Data for this exercise →
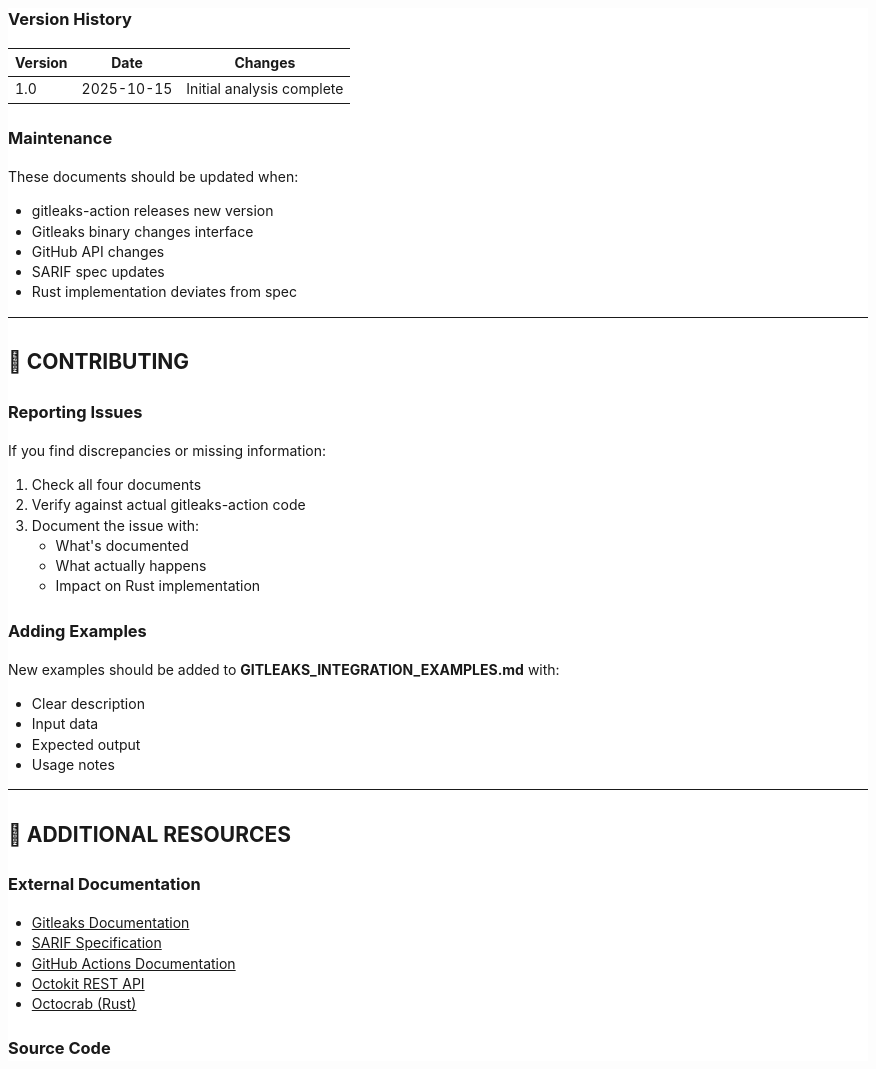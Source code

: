 ### Version History

| Version | Date | Changes |
|---------|------|---------|
| 1.0 | 2025-10-15 | Initial analysis complete |

### Maintenance

These documents should be updated when:
- gitleaks-action releases new version
- Gitleaks binary changes interface
- GitHub API changes
- SARIF spec updates
- Rust implementation deviates from spec

---

## 🤝 CONTRIBUTING

### Reporting Issues

If you find discrepancies or missing information:
1. Check all four documents
2. Verify against actual gitleaks-action code
3. Document the issue with:
   - What's documented
   - What actually happens
   - Impact on Rust implementation

### Adding Examples

New examples should be added to **GITLEAKS_INTEGRATION_EXAMPLES.md** with:
- Clear description
- Input data
- Expected output
- Usage notes

---

## 📖 ADDITIONAL RESOURCES

### External Documentation

- [Gitleaks Documentation](https://github.com/gitleaks/gitleaks)
- [SARIF Specification](https://docs.oasis-open.org/sarif/sarif/v2.1.0/sarif-v2.1.0.html)
- [GitHub Actions Documentation](https://docs.github.com/en/actions)
- [Octokit REST API](https://octokit.github.io/rest.js/)
- [Octocrab (Rust)](https://github.com/XAMPPRocky/octocrab)

### Source Code
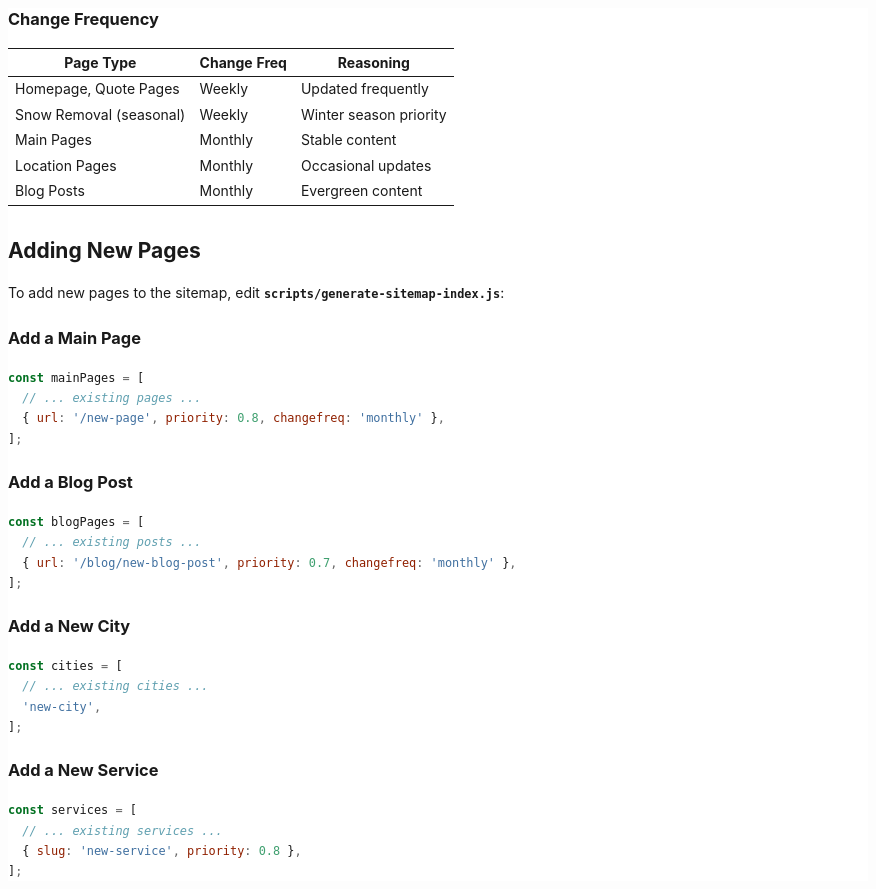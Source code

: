 ### Change Frequency

| Page Type | Change Freq | Reasoning |
|-----------|-------------|-----------|
| Homepage, Quote Pages | Weekly | Updated frequently |
| Snow Removal (seasonal) | Weekly | Winter season priority |
| Main Pages | Monthly | Stable content |
| Location Pages | Monthly | Occasional updates |
| Blog Posts | Monthly | Evergreen content |

## Adding New Pages

To add new pages to the sitemap, edit **`scripts/generate-sitemap-index.js`**:

### Add a Main Page

```javascript
const mainPages = [
  // ... existing pages ...
  { url: '/new-page', priority: 0.8, changefreq: 'monthly' },
];
```

### Add a Blog Post

```javascript
const blogPages = [
  // ... existing posts ...
  { url: '/blog/new-blog-post', priority: 0.7, changefreq: 'monthly' },
];
```

### Add a New City

```javascript
const cities = [
  // ... existing cities ...
  'new-city',
];
```

### Add a New Service

```javascript
const services = [
  // ... existing services ...
  { slug: 'new-service', priority: 0.8 },
];
```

Instructions to follow → Copy the entries above exactly, but only from the line holding "- [Gitleaks Documentation](https://github.com/gitleaks/gitleaks)" through the line holding "- [GitHub Actions", both included.

Written reply →
- [Gitleaks Documentation](https://github.com/gitleaks/gitleaks)
- [SARIF Specification](https://docs.oasis-open.org/sarif/sarif/v2.1.0/sarif-v2.1.0.html)
- [GitHub Actions Documentation](https://docs.github.com/en/actions)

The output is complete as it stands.